++++ Source records

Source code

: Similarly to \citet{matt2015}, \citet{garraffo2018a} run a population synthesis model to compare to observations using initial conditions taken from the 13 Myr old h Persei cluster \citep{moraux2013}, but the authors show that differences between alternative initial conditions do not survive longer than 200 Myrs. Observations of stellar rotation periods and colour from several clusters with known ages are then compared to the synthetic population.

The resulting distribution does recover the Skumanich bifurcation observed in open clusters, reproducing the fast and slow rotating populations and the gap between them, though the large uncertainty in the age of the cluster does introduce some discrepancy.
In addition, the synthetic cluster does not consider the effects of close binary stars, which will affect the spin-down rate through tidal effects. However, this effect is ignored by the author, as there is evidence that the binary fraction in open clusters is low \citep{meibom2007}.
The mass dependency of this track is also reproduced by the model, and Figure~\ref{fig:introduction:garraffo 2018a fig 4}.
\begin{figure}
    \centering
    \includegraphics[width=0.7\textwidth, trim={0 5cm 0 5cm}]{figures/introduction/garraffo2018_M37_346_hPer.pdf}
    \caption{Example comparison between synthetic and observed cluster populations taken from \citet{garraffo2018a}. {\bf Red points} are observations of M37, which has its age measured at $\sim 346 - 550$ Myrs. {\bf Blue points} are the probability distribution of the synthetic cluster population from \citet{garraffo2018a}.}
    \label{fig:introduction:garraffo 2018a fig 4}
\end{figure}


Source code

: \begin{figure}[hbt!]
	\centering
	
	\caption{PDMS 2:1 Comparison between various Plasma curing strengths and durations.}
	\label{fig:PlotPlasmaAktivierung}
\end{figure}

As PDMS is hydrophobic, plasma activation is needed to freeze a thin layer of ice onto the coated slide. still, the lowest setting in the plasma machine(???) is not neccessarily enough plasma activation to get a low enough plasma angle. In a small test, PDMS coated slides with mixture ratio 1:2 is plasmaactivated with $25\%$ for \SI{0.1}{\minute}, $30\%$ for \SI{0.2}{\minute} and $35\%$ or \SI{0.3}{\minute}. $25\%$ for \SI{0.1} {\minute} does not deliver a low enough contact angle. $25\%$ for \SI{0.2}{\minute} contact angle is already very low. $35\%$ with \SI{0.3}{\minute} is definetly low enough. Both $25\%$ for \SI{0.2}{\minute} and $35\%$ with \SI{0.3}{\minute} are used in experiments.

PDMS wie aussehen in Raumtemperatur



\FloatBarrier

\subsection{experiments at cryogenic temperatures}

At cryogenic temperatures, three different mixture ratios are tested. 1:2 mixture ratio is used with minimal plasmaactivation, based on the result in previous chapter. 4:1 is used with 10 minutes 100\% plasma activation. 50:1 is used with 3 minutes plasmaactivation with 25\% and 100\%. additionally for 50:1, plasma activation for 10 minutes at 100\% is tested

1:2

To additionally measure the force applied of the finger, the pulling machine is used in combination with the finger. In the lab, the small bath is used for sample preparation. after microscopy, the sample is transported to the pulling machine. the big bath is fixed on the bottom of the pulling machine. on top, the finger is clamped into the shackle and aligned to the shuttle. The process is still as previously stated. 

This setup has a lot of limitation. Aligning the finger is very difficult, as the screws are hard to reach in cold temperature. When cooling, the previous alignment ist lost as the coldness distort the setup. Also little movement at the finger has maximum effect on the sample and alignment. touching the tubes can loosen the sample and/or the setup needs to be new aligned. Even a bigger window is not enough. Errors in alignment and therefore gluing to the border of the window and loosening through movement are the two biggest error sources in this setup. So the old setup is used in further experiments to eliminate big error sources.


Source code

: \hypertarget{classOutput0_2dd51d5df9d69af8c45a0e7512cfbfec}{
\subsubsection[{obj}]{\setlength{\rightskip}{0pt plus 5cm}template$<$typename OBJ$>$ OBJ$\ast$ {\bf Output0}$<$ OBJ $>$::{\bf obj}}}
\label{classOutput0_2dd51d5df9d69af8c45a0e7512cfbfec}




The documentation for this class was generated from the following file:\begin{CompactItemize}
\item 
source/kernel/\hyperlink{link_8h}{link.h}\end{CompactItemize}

++++++++

• _Requirement_
Return each entry from above without altering a single character.

• _Solved problem_
Source code

: Similarly to \citet{matt2015}, \citet{garraffo2018a} run a population synthesis model to compare to observations using initial conditions taken from the 13 Myr old h Persei cluster \citep{moraux2013}, but the authors show that differences between alternative initial conditions do not survive longer than 200 Myrs. Observations of stellar rotation periods and colour from several clusters with known ages are then compared to the synthetic population.

The resulting distribution does recover the Skumanich bifurcation observed in open clusters, reproducing the fast and slow rotating populations and the gap between them, though the large uncertainty in the age of the cluster does introduce some discrepancy.
In addition, the synthetic cluster does not consider the effects of close binary stars, which will affect the spin-down rate through tidal effects. However, this effect is ignored by the author, as there is evidence that the binary fraction in open clusters is low \citep{meibom2007}.
The mass dependency of this track is also reproduced by the model, and Figure~\ref{fig:introduction:garraffo 2018a fig 4}.
\begin{figure}
    \centering
    \includegraphics[width=0.7\textwidth, trim={0 5cm 0 5cm}]{figures/introduction/garraffo2018_M37_346_hPer.pdf}
    \caption{Example comparison between synthetic and observed cluster populations taken from \citet{garraffo2018a}. {\bf Red points} are observations of M37, which has its age measured at $\sim 346 - 550$ Myrs. {\bf Blue points} are the probability distribution of the synthetic cluster population from \citet{garraffo2018a}.}
    \label{fig:introduction:garraffo 2018a fig 4}
\end{figure}


Source code

: \begin{figure}[hbt!]
	\centering
	
	\caption{PDMS 2:1 Comparison between various Plasma curing strengths and durations.}
	\label{fig:PlotPlasmaAktivierung}
\end{figure}

As PDMS is hydrophobic, plasma activation is needed to freeze a thin layer of ice onto the coated slide. still, the lowest setting in the plasma machine(???) is not neccessarily enough plasma activation to get a low enough plasma angle. In a small test, PDMS coated slides with mixture ratio 1:2 is plasmaactivated with $25\%$ for \SI{0.1}{\minute}, $30\%$ for \SI{0.2}{\minute} and $35\%$ or \SI{0.3}{\minute}. $25\%$ for \SI{0.1} {\minute} does not deliver a low enough contact angle. $25\%$ for \SI{0.2}{\minute} contact angle is already very low. $35\%$ with \SI{0.3}{\minute} is definetly low enough. Both $25\%$ for \SI{0.2}{\minute} and $35\%$ with \SI{0.3}{\minute} are used in experiments.

PDMS wie aussehen in Raumtemperatur



\FloatBarrier

\subsection{experiments at cryogenic temperatures}

At cryogenic temperatures, three different mixture ratios are tested. 1:2 mixture ratio is used with minimal plasmaactivation, based on the result in previous chapter. 4:1 is used with 10 minutes 100\% plasma activation. 50:1 is used with 3 minutes plasmaactivation with 25\% and 100\%. additionally for 50:1, plasma activation for 10 minutes at 100\% is tested

1:2

To additionally measure the force applied of the finger, the pulling machine is used in combination with the finger. In the lab, the small bath is used for sample preparation. after microscopy, the sample is transported to the pulling machine. the big bath is fixed on the bottom of the pulling machine. on top, the finger is clamped into the shackle and aligned to the shuttle. The process is still as previously stated. 

This setup has a lot of limitation. Aligning the finger is very difficult, as the screws are hard to reach in cold temperature. When cooling, the previous alignment ist lost as the coldness distort the setup. Also little movement at the finger has maximum effect on the sample and alignment. touching the tubes can loosen the sample and/or the setup needs to be new aligned. Even a bigger window is not enough. Errors in alignment and therefore gluing to the border of the window and loosening through movement are the two biggest error sources in this setup. So the old setup is used in further experiments to eliminate big error sources.


Source code

: \hypertarget{classOutput0_2dd51d5df9d69af8c45a0e7512cfbfec}{
\subsubsection[{obj}]{\setlength{\rightskip}{0pt plus 5cm}template$<$typename OBJ$>$ OBJ$\ast$ {\bf Output0}$<$ OBJ $>$::{\bf obj}}}
\label{classOutput0_2dd51d5df9d69af8c45a0e7512cfbfec}




The documentation for this class was generated from the following file:\begin{CompactItemize}
\item 
source/kernel/\hyperlink{link_8h}{link.h}\end{CompactItemize}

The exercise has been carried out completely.